───── Material for this exercise
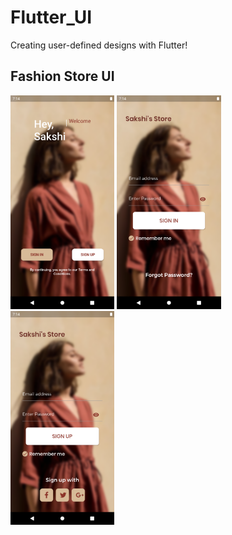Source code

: # Flutter_UI
Creating user-defined designs with Flutter!

## Fashion Store UI
<img src="Fashion_Store_UI/Screenshots/pic1.png" width="33%"> <img src="Fashion_Store_UI/Screenshots/pic2.png" width="33%"> <img src="Fashion_Store_UI/Screenshots/pic3.png" width="33%">
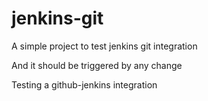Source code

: # jenkins-git
A simple project to test jenkins git integration

And it should be triggered by any change

Testing a github-jenkins integration
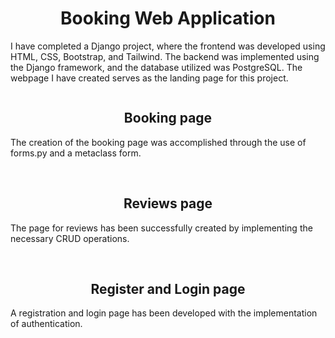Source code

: 
<h1 align="center">Booking Web Application</h1>
<p>I have completed a Django project, where the frontend was developed using HTML, CSS, Bootstrap, and Tailwind. The backend was implemented using the Django framework, and the database utilized was PostgreSQL. The webpage I have created serves as the landing page for this project.</p>
<img src="https://dl.dropboxusercontent.com/scl/fi/4y2f3h4i58ww269mbjh7x/landing-page-1.png?rlkey=2p8ur6rjdaw3awgc5v2c9fel2&dl=0"  alt="">
<h2 align="center">Booking page</h2>
<p>The creation of the booking page was accomplished through the use of forms.py and a metaclass form.</p>
<img src="https://dl.dropboxusercontent.com/scl/fi/c949kcswefoc6ifjfytgf/booking-page.png?rlkey=bvp3bskuv3m82sfq9218b4l21&dl=0"  alt="">
<img src="https://dl.dropboxusercontent.com/scl/fi/k966a12reetch29fbqgoj/booking-confirm.png?rlkey=gaf3a7w5sl0ahftm8aj35fymf&dl=0"  alt="">
<h2 align="center">Reviews page</h2>
<p>The page for reviews has been successfully created by implementing the necessary CRUD operations.</p>
<img src="https://dl.dropboxusercontent.com/scl/fi/vw0pghe7jx1489b9ckzvp/reviews-page.png?rlkey=mnc65qjwad136lzzahv8rs2w3&dl=0"  alt="">
<img src="https://dl.dropboxusercontent.com/scl/fi/l7xia0f9uwdpwg04glapg/reviews-page-1.png?rlkey=65h11z35vdisqv5iqh27bzhh3&dl=0"  alt="">
<h2 align="center">Register and Login page</h2>
<p>A registration and login page has been developed with the implementation of authentication.</p>
<img src="https://dl.dropboxusercontent.com/scl/fi/vomafhjckb0ctmfw7jlbw/register-page.png?rlkey=agptei03khv0k7tja9g8pr2am&dl=0"  alt="">
<img src="https://dl.dropboxusercontent.com/scl/fi/298os7tbwce9zndannbrt/login-page.png?rlkey=qwv9g60o54a3fr1el5mi7sx97&dl=0"  alt="">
──────────
◆ **Exercise details**: Return, unchanged, the run of lines above that opens with the line containing "<p>The page for" and closes with the line containing "<p>A registration and". Include both.

◆ **Written answer**:
<p>The page for reviews has been successfully created by implementing the necessary CRUD operations.</p>
<img src="https://dl.dropboxusercontent.com/scl/fi/vw0pghe7jx1489b9ckzvp/reviews-page.png?rlkey=mnc65qjwad136lzzahv8rs2w3&dl=0"  alt="">
<img src="https://dl.dropboxusercontent.com/scl/fi/l7xia0f9uwdpwg04glapg/reviews-page-1.png?rlkey=65h11z35vdisqv5iqh27bzhh3&dl=0"  alt="">
<h2 align="center">Register and Login page</h2>
<p>A registration and login page has been developed with the implementation of authentication.</p>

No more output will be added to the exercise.